Staff shortage impacting fieldwork to regulate pollution, admits official
Bharati Chaturvedi, founder and director of Chintan, said monitoring capacity should be increased in coal belts and other regions of the country to determine if they are as polluted as the capital.
Pollution control boards in India, including Delhi, are “hugely understaffed” and are unable to deal with complexities in their current framework, the head of environment research group Chintan said Saturday.

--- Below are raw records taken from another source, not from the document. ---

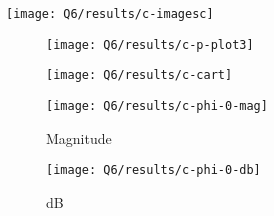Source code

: \documentclass[12pt,onecolumn,a4paper]{article}
\begin{document}
\begin{figure}[H]
	\centering
	\texttt{[image: Q6/results/c-imagesc]}
	\caption{}
	\label{fig:c-imagesc}
\end{figure}


\begin{figure}[H]
	\begin{subfigure}{.5\linewidth}
		\centering
		\texttt{[image: Q6/results/c-p-plot3]}
		\caption{}
		\label{fig:c-p-plot3}
	\end{subfigure}
	\begin{subfigure}{.5\linewidth}
		\centering
		\texttt{[image: Q6/results/c-cart]}
		\caption{}
		\label{fig:c-cart}
	\end{subfigure}
	\caption{}
\end{figure}


\begin{figure}[H]
	\centering
	\begin{subfigure}{\linewidth}
		\centering
		\texttt{[image: Q6/results/c-phi-0-mag]}
		\caption{Magnitude}
		\label{fig:c-phi-0-mag}
	\end{subfigure}
	
	\begin{subfigure}{\linewidth}
		\centering
		\texttt{[image: Q6/results/c-phi-0-db]}
		\caption{dB}
		\label{fig:c-phi-0-db}
	\end{subfigure}
	\caption{}
\end{figure}


	
	\newpage
	
	
	
\end{document}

Bharati Chaturvedi, founder and director of Chintan, said monitoring capacity should be increased in coal belts and other regions of the country to determine if they are as polluted as the capital. “Delhi has a crown of disgrace on its head, because we say we are one of the most polluted cities in the world. But we don’t know that as we don’t have enough monitoring in other parts,” Chaturvedi said.
Sanjeev Khirwar, the Delhi environment secretary, confirmed the Delhi Pollution Control Committee (DPCC) has been facing staff shortage.

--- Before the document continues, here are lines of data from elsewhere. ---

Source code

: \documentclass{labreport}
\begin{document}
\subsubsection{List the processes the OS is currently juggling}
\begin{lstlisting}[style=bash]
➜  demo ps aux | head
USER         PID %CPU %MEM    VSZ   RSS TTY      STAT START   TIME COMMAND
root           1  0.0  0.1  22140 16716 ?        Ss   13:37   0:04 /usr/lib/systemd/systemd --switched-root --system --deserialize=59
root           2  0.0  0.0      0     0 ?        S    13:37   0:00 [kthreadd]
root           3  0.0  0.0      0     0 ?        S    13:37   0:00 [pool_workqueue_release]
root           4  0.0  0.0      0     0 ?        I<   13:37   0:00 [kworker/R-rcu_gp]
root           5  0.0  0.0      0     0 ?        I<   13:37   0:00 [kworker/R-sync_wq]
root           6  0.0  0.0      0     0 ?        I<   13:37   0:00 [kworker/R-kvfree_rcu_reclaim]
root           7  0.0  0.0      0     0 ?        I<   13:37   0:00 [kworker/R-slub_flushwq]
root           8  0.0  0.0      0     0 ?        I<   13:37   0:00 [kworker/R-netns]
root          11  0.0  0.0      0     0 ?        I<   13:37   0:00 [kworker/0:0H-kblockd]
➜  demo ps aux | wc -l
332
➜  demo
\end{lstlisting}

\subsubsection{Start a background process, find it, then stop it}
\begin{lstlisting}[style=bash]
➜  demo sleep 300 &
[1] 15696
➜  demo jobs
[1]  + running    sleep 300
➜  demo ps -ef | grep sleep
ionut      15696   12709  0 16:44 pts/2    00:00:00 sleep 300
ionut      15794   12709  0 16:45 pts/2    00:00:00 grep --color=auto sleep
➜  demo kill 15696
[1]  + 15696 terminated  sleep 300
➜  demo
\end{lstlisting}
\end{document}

“These shortages have been there for years. We are trying to fill the vacancies. Having less staff affects the fieldwork being done to ensure the regulations are followed, and also impacts our studies,” he said.
Chaturvedi said: “Our pollution control boards don’t have the time or the capacity. The world is becoming more complex and our boards are unable to deal with it in the current framework.”

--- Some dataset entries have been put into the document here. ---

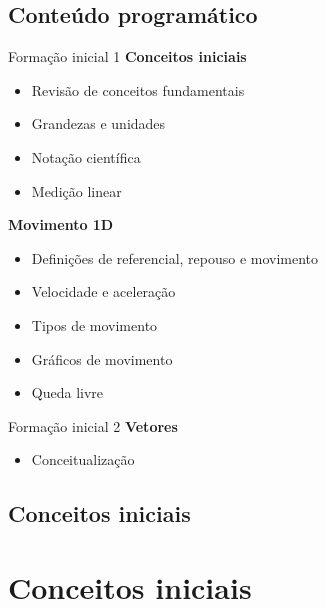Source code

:\documentclass{beamer}
\begin{document}
\subsection{Conteúdo programático}
%
\begin{frame}{Formação inicial 1}
    \textbf{Conceitos iniciais}
    \begin{itemize}
        \item Revisão de conceitos fundamentais
        \item Grandezas e unidades
        \item Notação científica
        \item Medição linear
    \end{itemize}
    \pause
    \textbf{Movimento 1D}
    \begin{itemize}
        \item Definições de referencial, repouso e movimento
        \item Velocidade e aceleração
        \item Tipos de movimento
        \item Gráficos de movimento
        \item Queda livre
    \end{itemize}
\end{frame}
%
\begin{frame}{Formação inicial 2}
    \textbf{Vetores}
    \begin{itemize}
        \item Conceitualização
    \end{itemize}
\end{frame}
\subsection{Conceitos iniciais}
\section{Conceitos iniciais}
%
\end{document}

Delhi was ranked the world’s most polluted capital, as per a Greenpeace report this year. A World Health Organisation (WHO) report released in 2018 stated that 14 of the 20 most polluted cities in the world were in India.
Air quality data collected by the Central Pollution Control Board (CPCB) in Delhi at present is based on more than 30 monitoring stations on average, which is significantly higher than many other cities in the country.
Studies have linked air pollution to respiratory problems and shortened lifespan. A joint study by the Centre for Chest Surgery and the Lung Care Foundation between March 2012 and June 2018 found 50% of the 150 patients surveyed were non-smokers. “Nearly 1:1 ratio of non-smokers and smokers point towards environmental factors like air pollution as a major causative agent,” the study said.
Dr Harshvardhan Puri of the Lung Care Foundation said: “Politicians must pay heed even if the studies are from countries like the US or China, as our air quality is much poorer than theirs.”